【生かせ!知財ビジネス】子供の創造性育成 重要な権利教育

 

 本庶佑京大特別教授らが出席した2018年のノーベル賞授与式が11日未明(日本時間)、スウェーデンのストックホルムで華やかに行われた。世界に貢献できる人材を日本から数多く輩出するためには生徒・学生段階からの創造性育成支援が鍵になる。発明や研究に関するコンテストもその一つだ。

 企業や公的機関、大学などの主催により、質の高いコンテストが行われている。注目したいのは知財の観点だ。いかに卓越した創造性があっても知財として権利化しなければ、事業化するときや研究活動を継続する際に、他の人たちから妨害される可能性がある。

 山中伸弥京大教授らが人工多能性幹細胞(iPS細胞)の基本技術特許を獲得したように、世の中に役立ちたいという志だけでは通用しない時代であることを、若いときから理解しておくことは重要だ。ちなみに特許庁の特許情報プラットフォームで調べると、本庶教授は、日本で少なくとも42件の特許を出願している。

 近く受賞者が発表される「パテントコンテスト/デザインパテントコンテスト」は、知財権を強く意識した催しだ。優秀賞には特許出願支援がつく。従って出願手続きが終了するまで、詳細な受賞内容は公表されない。この特許権を使って後に事業化し、優れた実績を出した場合、さらに特許庁長官賞などが与えられる。

 ノーベル賞授与式ではスウェーデン国王がメダルや賞状を授与するが、全日本学生児童発明くふう展の表彰式と展覧会にも発明協会総裁の常陸宮殿下が出席され、小学生レベルとは呼べない権威がある。
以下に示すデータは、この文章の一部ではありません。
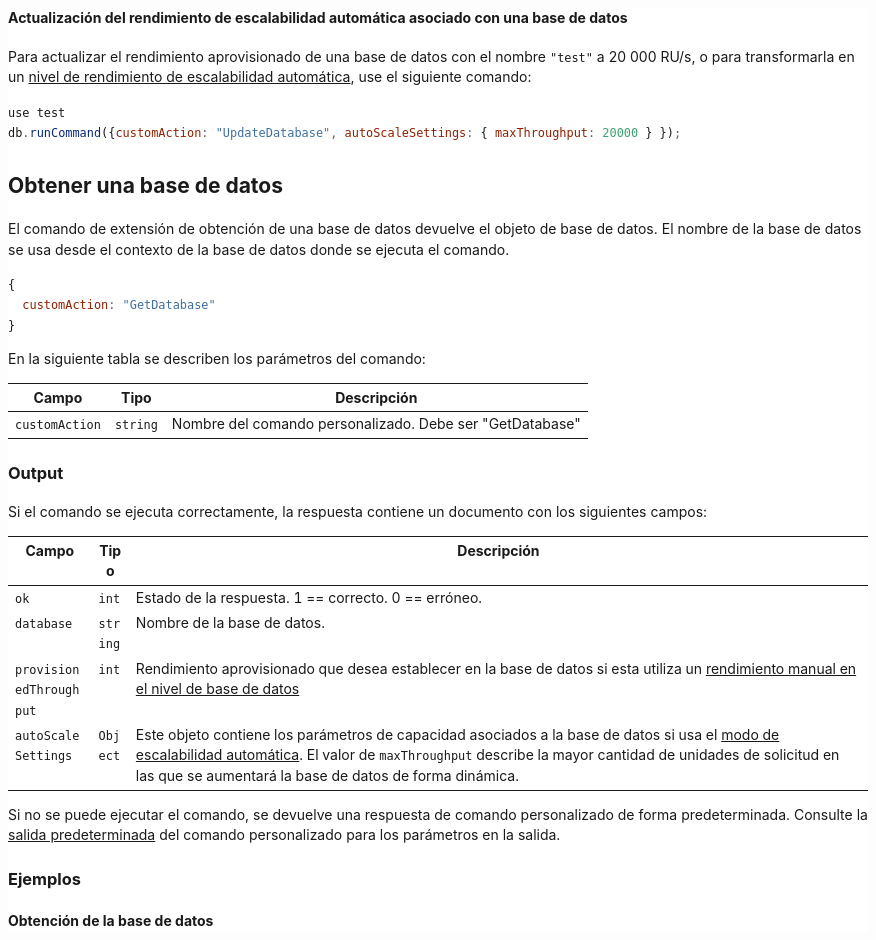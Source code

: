 #### <a name="update-the-autoscale-throughput-associated-with-a-database"></a>Actualización del rendimiento de escalabilidad automática asociado con una base de datos

Para actualizar el rendimiento aprovisionado de una base de datos con el nombre `"test"` a 20 000 RU/s, o para transformarla en un [nivel de rendimiento de escalabilidad automática](provision-throughput-autoscale.md), use el siguiente comando:

```javascript
use test
db.runCommand({customAction: "UpdateDatabase", autoScaleSettings: { maxThroughput: 20000 } });
```


## <a name="get-database"></a><a id="get-database"></a> Obtener una base de datos

El comando de extensión de obtención de una base de datos devuelve el objeto de base de datos. El nombre de la base de datos se usa desde el contexto de la base de datos donde se ejecuta el comando.

```javascript
{
  customAction: "GetDatabase"
}
```

En la siguiente tabla se describen los parámetros del comando:


|**Campo**|**Tipo** |**Descripción** |
|---------|---------|---------|
|  `customAction`   |   `string`      |   Nombre del comando personalizado. Debe ser "GetDatabase"|
        
### <a name="output"></a>Output

Si el comando se ejecuta correctamente, la respuesta contiene un documento con los siguientes campos:

|**Campo**|**Tipo** |**Descripción** |
|---------|---------|---------|
|  `ok`   |   `int`     |   Estado de la respuesta. 1 == correcto. 0 == erróneo.      |
| `database`    |    `string`        |   Nombre de la base de datos.      |
|   `provisionedThroughput`  |    `int`      |    Rendimiento aprovisionado que desea establecer en la base de datos si esta utiliza un [rendimiento manual en el nivel de base de datos](set-throughput.md#set-throughput-on-a-database)     |
| `autoScaleSettings` | `Object` | Este objeto contiene los parámetros de capacidad asociados a la base de datos si usa el [modo de escalabilidad automática](provision-throughput-autoscale.md). El valor de `maxThroughput` describe la mayor cantidad de unidades de solicitud en las que se aumentará la base de datos de forma dinámica. |

Si no se puede ejecutar el comando, se devuelve una respuesta de comando personalizado de forma predeterminada. Consulte la [salida predeterminada](#default-output) del comando personalizado para los parámetros en la salida.

### <a name="examples"></a>Ejemplos

#### <a name="get-the-database"></a>Obtención de la base de datos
同協会には知財制度の普及啓発の役割があり、関係団体の発明推進協会では学校における知財教育のあり方を研究中だ。

 10年ほど前に米知財投資会社CEOは、世界から天才的な子供たちを集めて議論させていたが、その際、事前に契約をして法律の専門家を同席させたという。子供のアイデアからも発明が生まれる可能性があるからで、子供たちは創造について深い意味を知ることになった。

 ノーベル賞授与式の前日「次代を担う子供たちのため、新たな時代の日本を切り開いていく」と安倍晋三首相は歯切れよく語っていた。未来のノーベル賞受賞者となる日本の子供たちのため、知財権についての教育を率先して進めてほしい。それは英語教育と同じくらい重要かもしれない。(知財情報&戦略システム 中岡浩、次回は来年1月14日掲載)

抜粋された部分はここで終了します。